One high-efficient magnetic resonant WPT for spinal cord stimulation [61][54] utilized the unconventional multi-sine (MS) transmission waveform, which achieves an overall system efficiency of 50.7% with 6.78 MHz. The wireless link is designed with a four-coil system, with two planar circular coils at each side. For the transmitter, the inner length and width of the driven coil are 18 mm (D2) and 6 mm (w2), respectively, while the primary coil with 21 mm (D1) inner diameter and 27 mm (w1). For the receiver side, the parameters of the load coil are 18 mm inner and 20 mm outer, while the secondary coil is 8 mm inner and 20 mm outer. The transmitting distance is set as 18 mm, which is simulated as fat and skin in an in vitro test. Generally, the wireless link is located with a pulse generator placed in a pelvic or thoracic cavity [62][55]. This research work is designed to charge right after the spine, which is shown in Figure 5.
Figure 5.
 Design of spinal stimulator. (
a
) Transmitter; (
b
) receiver; (
c
) general view.
Compared to other stimulations, the spinal cord spur illustrates a flexible WPT location, especially compared to deep brain stimulation. The spinal cord, which is across the whole back, has plenty of options to locate the implant, while the pulse generators can be set near to the skin to achieve high energy-transfer efficiency. However, the healing targets of this stimulus are duplicated by brain implants, while the latter can maintain more functions. The current research of this kind of spur is still limited, but it will likely flourish in the future.

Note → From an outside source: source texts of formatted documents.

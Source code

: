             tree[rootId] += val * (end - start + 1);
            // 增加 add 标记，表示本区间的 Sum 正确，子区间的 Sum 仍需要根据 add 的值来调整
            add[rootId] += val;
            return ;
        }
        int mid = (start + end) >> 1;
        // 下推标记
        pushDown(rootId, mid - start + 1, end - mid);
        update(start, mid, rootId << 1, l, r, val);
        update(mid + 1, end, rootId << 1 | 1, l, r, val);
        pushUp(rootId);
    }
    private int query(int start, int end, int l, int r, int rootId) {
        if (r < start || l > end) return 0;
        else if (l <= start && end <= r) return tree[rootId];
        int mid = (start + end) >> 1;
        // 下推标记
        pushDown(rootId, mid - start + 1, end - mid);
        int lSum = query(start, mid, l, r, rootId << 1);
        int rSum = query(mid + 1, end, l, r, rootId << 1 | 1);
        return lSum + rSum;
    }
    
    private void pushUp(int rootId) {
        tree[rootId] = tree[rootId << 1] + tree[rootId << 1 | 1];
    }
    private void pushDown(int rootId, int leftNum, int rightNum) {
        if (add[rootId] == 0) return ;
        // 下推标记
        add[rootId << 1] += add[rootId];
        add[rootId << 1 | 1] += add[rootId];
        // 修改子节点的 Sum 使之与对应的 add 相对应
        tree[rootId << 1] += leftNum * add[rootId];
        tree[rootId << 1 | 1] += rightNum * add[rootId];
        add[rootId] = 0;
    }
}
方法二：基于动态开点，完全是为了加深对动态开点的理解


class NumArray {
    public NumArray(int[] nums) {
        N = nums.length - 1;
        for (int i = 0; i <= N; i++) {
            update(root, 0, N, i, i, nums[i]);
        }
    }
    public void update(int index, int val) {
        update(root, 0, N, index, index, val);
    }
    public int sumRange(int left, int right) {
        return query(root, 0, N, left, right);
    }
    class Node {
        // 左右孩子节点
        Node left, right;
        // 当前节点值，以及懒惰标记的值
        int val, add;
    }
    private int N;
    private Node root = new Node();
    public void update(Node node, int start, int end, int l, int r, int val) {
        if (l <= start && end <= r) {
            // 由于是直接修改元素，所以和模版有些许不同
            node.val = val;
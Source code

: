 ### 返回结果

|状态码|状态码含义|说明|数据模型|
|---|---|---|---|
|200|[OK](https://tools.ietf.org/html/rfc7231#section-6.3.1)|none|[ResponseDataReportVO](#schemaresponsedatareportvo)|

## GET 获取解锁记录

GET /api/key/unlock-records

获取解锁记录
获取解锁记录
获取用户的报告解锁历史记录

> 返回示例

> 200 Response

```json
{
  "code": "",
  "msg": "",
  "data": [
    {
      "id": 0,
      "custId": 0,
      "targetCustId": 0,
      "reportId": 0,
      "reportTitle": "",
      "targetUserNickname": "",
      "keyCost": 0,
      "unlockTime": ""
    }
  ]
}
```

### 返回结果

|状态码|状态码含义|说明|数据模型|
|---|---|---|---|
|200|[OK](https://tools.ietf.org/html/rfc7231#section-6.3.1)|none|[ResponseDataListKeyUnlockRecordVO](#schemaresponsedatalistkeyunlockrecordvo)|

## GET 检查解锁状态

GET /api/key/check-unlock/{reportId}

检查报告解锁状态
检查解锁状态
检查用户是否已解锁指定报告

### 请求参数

For WPT application, various location choices assure efficiency enhancement. The unconventional MS transmission [61][54] waveform could be utilized to enhance efficiency without considering a high increase in specific heat absorption. Duplex amplitude-shift keying (ASK) [63][56] and load-shift keying (LSK) [60][53] communication can also be applied to improve the power and data transmission efficiency, respectively. Additionally, the soft and stretchable coils are also attractive for muscle movement concerns [18][8].